En réalité, les services de voie publique ne sont pas associés à ces opérations, voire n’en ont pas connaissance. Pour les services d’enquête d’agglomération, les policiers de voie publique ne constituent pas une ressource en situation de leur fournir du renseignement car ils ne gèrent le problème que sous l’angle du trouble à l’ordre public via le PVS, la saisie et l’éventuelle éviction, sans placement en garde à vue qui permettrait d’effectuer un interrogatoire et de collecter des informations sur les réseaux, le PVS diminuant de fait la possibilité de faire du travail d’investigation.
Le décalage entre la perception de la population et l’action des pouvoirs publics
Entretien mars 2018.
Un commerçant nous a même expliqué qu’il préférait appeler ses amis du quartier pour régler certains problèmes d’occupation de l’espace ou de rixes qui se déroulent devant son établissement plutôt que de recourir aux forces de l’ordre.
Entretien mai 2018.
L’enquête de terrain, en particulier la mise en parallèle de la perception des riverains avec les pratiques et les discours émanant de services de l’État et/ ou des communes, révèle un constat classique dans les situations de ce type, à savoir le décalage entre les attentes du public et la réponse qu’y apportent les services publics, aux premiers rangs desquels les services de sécurité.
D’un côté, on est en présence de riverains excédés par un certain nombre de nuisances sur la voie publique, qui touchent directement à leur qualité de vie au quotidien (difficultés de circulation, saleté, bruit, agressions verbales, voire physiques…), et qui sont demandeurs de tranquillité publique.
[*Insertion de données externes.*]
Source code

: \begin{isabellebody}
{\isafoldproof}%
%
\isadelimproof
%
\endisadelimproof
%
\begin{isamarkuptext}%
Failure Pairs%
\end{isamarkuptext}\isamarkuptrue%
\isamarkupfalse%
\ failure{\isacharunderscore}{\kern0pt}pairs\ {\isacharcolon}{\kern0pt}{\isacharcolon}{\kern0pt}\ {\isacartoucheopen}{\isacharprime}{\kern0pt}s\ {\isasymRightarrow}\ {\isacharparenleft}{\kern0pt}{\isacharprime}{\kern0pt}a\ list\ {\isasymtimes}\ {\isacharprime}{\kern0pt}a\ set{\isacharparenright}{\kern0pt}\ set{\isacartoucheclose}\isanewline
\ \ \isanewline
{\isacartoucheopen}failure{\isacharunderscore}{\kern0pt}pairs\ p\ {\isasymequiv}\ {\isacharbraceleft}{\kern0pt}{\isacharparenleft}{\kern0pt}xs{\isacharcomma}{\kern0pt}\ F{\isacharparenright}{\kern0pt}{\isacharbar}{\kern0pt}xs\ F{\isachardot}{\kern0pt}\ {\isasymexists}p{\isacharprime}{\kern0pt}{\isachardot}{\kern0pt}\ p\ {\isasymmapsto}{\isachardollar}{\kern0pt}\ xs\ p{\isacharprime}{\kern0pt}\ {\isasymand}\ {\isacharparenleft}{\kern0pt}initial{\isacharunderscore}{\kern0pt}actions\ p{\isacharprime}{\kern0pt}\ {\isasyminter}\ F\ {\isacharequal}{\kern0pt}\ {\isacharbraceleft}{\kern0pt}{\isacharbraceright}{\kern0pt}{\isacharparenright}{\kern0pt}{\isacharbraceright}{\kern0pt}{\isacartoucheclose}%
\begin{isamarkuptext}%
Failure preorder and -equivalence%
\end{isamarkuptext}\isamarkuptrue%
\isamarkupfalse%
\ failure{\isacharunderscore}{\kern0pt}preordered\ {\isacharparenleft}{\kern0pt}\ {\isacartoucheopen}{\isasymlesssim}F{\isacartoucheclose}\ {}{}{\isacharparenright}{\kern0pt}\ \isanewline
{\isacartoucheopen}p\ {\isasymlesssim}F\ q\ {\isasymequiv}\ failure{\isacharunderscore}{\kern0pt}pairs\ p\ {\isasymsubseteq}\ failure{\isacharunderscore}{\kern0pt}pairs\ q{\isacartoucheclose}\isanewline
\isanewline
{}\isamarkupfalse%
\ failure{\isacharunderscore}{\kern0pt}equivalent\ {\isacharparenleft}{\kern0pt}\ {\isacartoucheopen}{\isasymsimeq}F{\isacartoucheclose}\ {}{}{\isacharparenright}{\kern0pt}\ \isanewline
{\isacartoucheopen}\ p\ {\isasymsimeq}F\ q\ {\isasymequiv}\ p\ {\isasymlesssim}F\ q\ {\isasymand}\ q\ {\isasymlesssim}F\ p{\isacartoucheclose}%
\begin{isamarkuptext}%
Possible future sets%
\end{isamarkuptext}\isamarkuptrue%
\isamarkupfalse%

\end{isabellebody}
Leur point de vue consiste à mettre en avant leur droit à un environnement apaisé, leur statut de résidents de quartiers populaires ne justifiant pas qu’ils soient traités différemment des habitants de quartiers plus huppés de l’agglomération parisienne. Le discours selon lequel la police et la mairie « ne font rien » ou « s’en fichent » a été entendu de façon récurrente sur au moins deux sites explorés. Le fait que des municipalités marquées à gauche, voire très à gauche, aient « laissé la situation dégénérer » ou « minimisent les problèmes » a créé une fracture avec une partie de leur électorat, qui a par ailleurs été négativement marqué par les mobilisations de militants d’ultragauche en faveur des vendeurs. Une habitante de l’un des points concernés témoigne : « Ils sont de gauche à la mairie et ils ont peur de se faire traiter de racistes ou qu’on leur reproche de faire une politique sécuritaire proche du FN. Je suis profondément de gauche, depuis que je suis ado. Mais entre être de gauche et la réalité des hommes politiques… Mes idées et convictions sont à gauche, mais je ne peux plus voter pour eux. […] Un jour, on décide de faire une fête devant notre porte pour montrer qu’on ne se laisse pas faire [face aux trafics et au harcèlement de rue], mais on voulait un truc festif. On a fait ça le soir, vingt gauchistes nous ont cherché la merde, nous ont traités de fachos, ils ont cherché la bagarre. […]. Et puis il y a eu des bruits qui ont couru dans l’école de ma fille, comme quoi on était racistes, fachos. C’était dingue. […] Leurs affiches sont tellement violentes. Ils me voient comme une bourgeoise, alors que je suis une précaire vivant dans vingt mètres carrés66. »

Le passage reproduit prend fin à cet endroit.